Va-t-on assister pour autant à une coalition d’intérêts communs pour équilibrer et faire repartir l’ensemble de la filière ? De notre côté, nous cherchons à gérer la situation avec nos fournisseurs mais tous les acteurs pourront-ils le faire ? Les assureurs crédits et l’affacturage auront également un rôle à jouer. La relocalisation industrielle requiert donc tout un ensemble de convergences, qui se fera dans la durée.

Cette industrie était déjà en tension, elle n’était pas prête à vivre une crise de cette ampleur.
Concernant CPI, le groupe a survécu à différentes crises et je reste confiant.

Quels types d’innovations attendez-vous de l’écosystème du papier face aux nouveaux enjeux qui se profilent ?

Notre outil digital va s’avérer très précieux en permettant de faire plusieurs choses, d’équilibrer la charge, la différentiation, l’intégration du workflow, la réduction des coûts. Il reste encore des zones de déperdition et de gaspillage et cela va nous permettre d’aller au bout d’un certains nombres de modèles digitaux ou distribution intégrée pour rendre cette chaîne du livre encore plus efficace et vertueuse.

Dans cette disruption sociétale accélérée, quelle est votre proposition pour que le papier ait sa place dans le ‘capitalisme numérique’ ?

Nous représentons 40% du marché anglais et une large part du marché allemand en publications techniques. Ces productions sont imprimées à 90% en digital.

En France, CPI a massivement investi en digital, sur le site de Bussière notamment, converti à 85% en digital avec des outils d’une immense flexibilité qui demandent moins de main d’œuvre. L’impression numérique permet des gains de productivité de plus de 20% et permet également l’optimisation de la distribution et du taux de rebut. Cela contribue fortement à la pérennité du modèle papier.

Les cinq dernières années, nous avons presque doublé, tous les ans , nos volumes imprimés en digital ; la poursuite de cette tendance est, de notre point de vue, une des clés de la pérennité du papier. Une autre clé est l’optimisation et l’intégration de la distribution. Le sens de l’histoire est la diminution des coûts par l’intégration des workflows de nos clients et de la distribution.

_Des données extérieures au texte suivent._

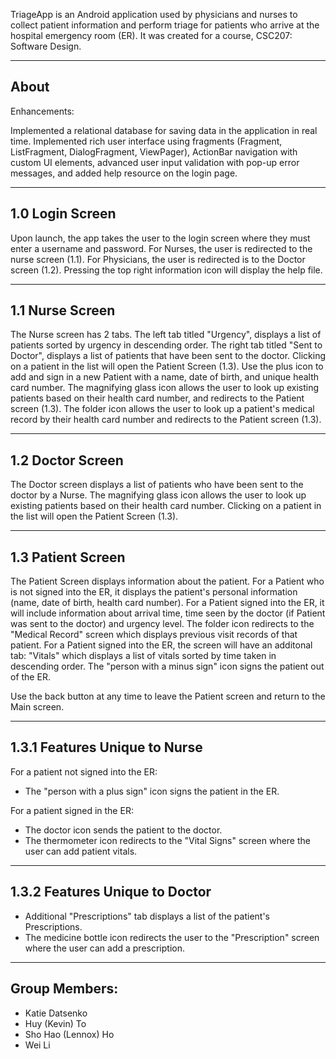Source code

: TriageApp is an Android application used by physicians and nurses to collect patient information and perform triage for patients who arrive at the hospital emergency room (ER). It was created for a course, CSC207: Software Design. 

----------------------------------------------------------------------------------------------------------------
About
----------------------------------------------------------------------------------------------------------------
Enhancements:

Implemented a relational database for saving data in the application in real time.
Implemented rich user interface using fragments (Fragment, ListFragment, DialogFragment, ViewPager), ActionBar navigation with custom UI elements, advanced user input validation with pop-up error messages, and added help resource on the login page.

----------------------------------------------------------------------------------------------------------------
1.0 Login Screen
----------------------------------------------------------------------------------------------------------------
Upon launch, the app takes the user to the login screen where they must enter a username and password. For Nurses, the user is redirected to the nurse screen (1.1). For Physicians, the user is redirected is to the Doctor screen (1.2). Pressing the top right information icon will display the help file.

----------------------------------------------------------------------------------------------------------------
1.1 Nurse Screen
----------------------------------------------------------------------------------------------------------------
The Nurse screen has 2 tabs. The left tab titled "Urgency", displays a list of patients sorted by urgency in descending order. The right tab titled "Sent to Doctor", displays a list of patients that have been sent to the doctor. Clicking on a patient in the list will open the Patient Screen (1.3). Use the plus icon to add and sign in a new Patient with a name, date of birth, and unique health card number. The magnifying glass icon allows the user to look up existing patients based on their health card number, and redirects to the Patient screen (1.3). The folder icon allows the user to look up a patient's medical record by their health card number and redirects to the Patient screen (1.3).

----------------------------------------------------------------------------------------------------------------
1.2 Doctor Screen 
----------------------------------------------------------------------------------------------------------------
The Doctor screen displays a list of patients who have been sent to the doctor by a Nurse. The magnifying glass icon allows the user to look up existing patients based on their health card number. Clicking on a patient in the list will open the Patient Screen (1.3).

----------------------------------------------------------------------------------------------------------------
1.3 Patient Screen
----------------------------------------------------------------------------------------------------------------
The Patient Screen displays information about the patient. For a Patient who is not signed into the ER, it displays the patient's personal information (name, date of birth, health card number). For a Patient signed into the ER, it will include information about arrival time, time seen by the doctor (if Patient was sent to the doctor) and urgency level.
The folder icon redirects to the "Medical Record" screen which displays previous visit records of that patient.
For a Patient signed into the ER, the screen will have an additonal tab: "Vitals" which displays a list of vitals sorted by time taken in descending order. The "person with a minus sign" icon signs the patient out of the ER.

Use the back button at any time to leave the Patient screen and return to the Main screen.

--------------------------------------------------------------
1.3.1 Features Unique to Nurse
--------------------------------------------------------------
For a patient not signed into the ER: 
- The "person with a plus sign" icon signs the patient in the ER.

For a patient signed in the ER: 
- The doctor icon sends the patient to the doctor.
- The thermometer icon redirects to the "Vital Signs" screen where the user can add patient vitals.

--------------------------------------------------------------
1.3.2 Features Unique to Doctor
--------------------------------------------------------------
- Additional "Prescriptions" tab displays a list of the patient's Prescriptions.
- The medicine bottle icon redirects the user to the "Prescription" screen where the user can add a prescription.

--------------------------------------------------------------
Group Members:
--------------------------------------------------------------
- Katie Datsenko
- Huy (Kevin) To
- Sho Hao (Lennox) Ho
- Wei Li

J’espère qu’il sortira de cette crise une approche plus globale de la chaîne et un rapprochement humainement plus soutenable. Un certain nombre de décideurs ont été impactés par cette crise et vont souhaiter relancer leurs activités avec une vue plus sécurisée de la chaine de valeur du média imprimé. Les taux de casse de ces dernières années ont été importants. Il ne faudrait pas que le système bascule.